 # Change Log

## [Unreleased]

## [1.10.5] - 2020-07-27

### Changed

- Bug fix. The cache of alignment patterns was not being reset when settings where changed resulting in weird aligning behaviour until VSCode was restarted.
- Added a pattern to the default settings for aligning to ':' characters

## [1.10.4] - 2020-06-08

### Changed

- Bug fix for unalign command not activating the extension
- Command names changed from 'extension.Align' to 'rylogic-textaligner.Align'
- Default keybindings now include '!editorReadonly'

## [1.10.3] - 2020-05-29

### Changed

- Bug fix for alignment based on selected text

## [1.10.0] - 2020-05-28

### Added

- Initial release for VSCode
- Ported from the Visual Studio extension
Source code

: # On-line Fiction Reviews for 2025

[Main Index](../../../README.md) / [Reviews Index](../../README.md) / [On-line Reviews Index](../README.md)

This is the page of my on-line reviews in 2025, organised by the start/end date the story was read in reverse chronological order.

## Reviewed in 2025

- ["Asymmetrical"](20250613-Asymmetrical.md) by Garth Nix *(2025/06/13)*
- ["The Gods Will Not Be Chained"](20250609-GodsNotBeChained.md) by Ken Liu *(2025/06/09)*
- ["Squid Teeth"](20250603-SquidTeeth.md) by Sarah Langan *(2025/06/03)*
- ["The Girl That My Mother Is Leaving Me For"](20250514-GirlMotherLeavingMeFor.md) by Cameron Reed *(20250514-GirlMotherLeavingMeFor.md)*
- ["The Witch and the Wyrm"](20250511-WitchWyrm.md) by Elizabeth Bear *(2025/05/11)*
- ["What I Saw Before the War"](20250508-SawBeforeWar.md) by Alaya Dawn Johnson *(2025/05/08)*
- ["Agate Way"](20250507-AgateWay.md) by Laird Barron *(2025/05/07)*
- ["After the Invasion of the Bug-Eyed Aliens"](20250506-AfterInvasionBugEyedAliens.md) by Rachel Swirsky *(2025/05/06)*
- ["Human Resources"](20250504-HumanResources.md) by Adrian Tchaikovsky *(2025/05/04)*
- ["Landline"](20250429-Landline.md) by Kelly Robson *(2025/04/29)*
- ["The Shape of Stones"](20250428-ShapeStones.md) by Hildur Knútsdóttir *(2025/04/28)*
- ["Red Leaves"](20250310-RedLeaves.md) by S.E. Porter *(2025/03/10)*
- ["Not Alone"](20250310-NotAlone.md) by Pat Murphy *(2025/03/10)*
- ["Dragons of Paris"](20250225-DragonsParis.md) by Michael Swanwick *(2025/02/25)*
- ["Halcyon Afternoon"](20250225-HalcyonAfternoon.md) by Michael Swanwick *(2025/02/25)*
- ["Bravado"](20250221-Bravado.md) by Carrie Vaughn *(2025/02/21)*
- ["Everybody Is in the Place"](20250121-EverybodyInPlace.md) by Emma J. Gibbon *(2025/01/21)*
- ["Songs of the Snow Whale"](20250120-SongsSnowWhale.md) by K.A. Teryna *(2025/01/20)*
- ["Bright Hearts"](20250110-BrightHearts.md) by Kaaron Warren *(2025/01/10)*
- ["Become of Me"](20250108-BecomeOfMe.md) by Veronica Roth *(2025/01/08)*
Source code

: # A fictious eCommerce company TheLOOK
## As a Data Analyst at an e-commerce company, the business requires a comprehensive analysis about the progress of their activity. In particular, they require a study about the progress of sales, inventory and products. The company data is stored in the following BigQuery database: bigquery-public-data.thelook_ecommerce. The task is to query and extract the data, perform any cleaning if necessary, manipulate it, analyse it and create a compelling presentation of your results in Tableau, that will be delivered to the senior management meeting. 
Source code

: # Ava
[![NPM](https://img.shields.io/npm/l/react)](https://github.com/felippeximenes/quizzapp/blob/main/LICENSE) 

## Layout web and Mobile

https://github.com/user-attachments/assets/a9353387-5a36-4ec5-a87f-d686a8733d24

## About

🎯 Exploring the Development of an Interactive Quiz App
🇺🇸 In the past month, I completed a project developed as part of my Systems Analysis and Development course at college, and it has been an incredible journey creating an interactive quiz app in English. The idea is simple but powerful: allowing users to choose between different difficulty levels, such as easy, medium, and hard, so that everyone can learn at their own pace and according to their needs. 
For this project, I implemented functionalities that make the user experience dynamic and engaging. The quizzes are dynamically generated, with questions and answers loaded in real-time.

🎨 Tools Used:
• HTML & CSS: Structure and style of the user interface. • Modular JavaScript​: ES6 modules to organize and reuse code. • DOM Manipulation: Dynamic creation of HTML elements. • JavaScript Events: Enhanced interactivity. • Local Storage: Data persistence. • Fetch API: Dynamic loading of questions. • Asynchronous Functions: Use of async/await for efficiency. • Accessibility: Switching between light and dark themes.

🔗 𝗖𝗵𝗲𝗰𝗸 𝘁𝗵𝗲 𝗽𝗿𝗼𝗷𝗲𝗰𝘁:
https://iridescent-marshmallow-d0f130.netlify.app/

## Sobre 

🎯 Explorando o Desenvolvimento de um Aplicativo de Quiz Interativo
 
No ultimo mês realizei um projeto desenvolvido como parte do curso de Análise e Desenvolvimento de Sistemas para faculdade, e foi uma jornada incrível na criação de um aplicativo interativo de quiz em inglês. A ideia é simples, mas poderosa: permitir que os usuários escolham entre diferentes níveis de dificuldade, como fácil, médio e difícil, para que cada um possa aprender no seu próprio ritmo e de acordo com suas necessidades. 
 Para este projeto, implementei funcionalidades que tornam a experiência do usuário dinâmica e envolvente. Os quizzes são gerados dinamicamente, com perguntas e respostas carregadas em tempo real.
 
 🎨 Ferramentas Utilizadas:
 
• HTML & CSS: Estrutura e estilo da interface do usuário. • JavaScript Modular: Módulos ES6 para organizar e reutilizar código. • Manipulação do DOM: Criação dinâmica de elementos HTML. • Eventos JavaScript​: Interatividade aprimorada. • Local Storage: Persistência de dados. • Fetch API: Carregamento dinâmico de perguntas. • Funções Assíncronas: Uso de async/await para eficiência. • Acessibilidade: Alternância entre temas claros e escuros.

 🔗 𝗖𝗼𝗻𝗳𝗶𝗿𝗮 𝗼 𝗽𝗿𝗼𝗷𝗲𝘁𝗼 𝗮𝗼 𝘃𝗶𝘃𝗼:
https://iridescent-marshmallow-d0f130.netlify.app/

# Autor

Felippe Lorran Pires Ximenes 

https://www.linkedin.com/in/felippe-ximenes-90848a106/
◆ ◆ ◆ ◆ ◆ ◆ ◆
■ Instructions to follow: Which lines hold the word "Desenvolvimento"? Return all of them from the records above.

■ Answer:
🎯 Explorando o Desenvolvimento de um Aplicativo de Quiz Interativo
No ultimo mês realizei um projeto desenvolvido como parte do curso de Análise e Desenvolvimento de Sistemas para faculdade, e foi uma jornada incrível na criação de um aplicativo interativo de quiz em inglês. A ideia é simples, mas poderosa: permitir que os usuários escolham entre diferentes níveis de dificuldade, como fácil, médio e difícil, para que cada um possa aprender no seu próprio ritmo e de acordo com suas necessidades. 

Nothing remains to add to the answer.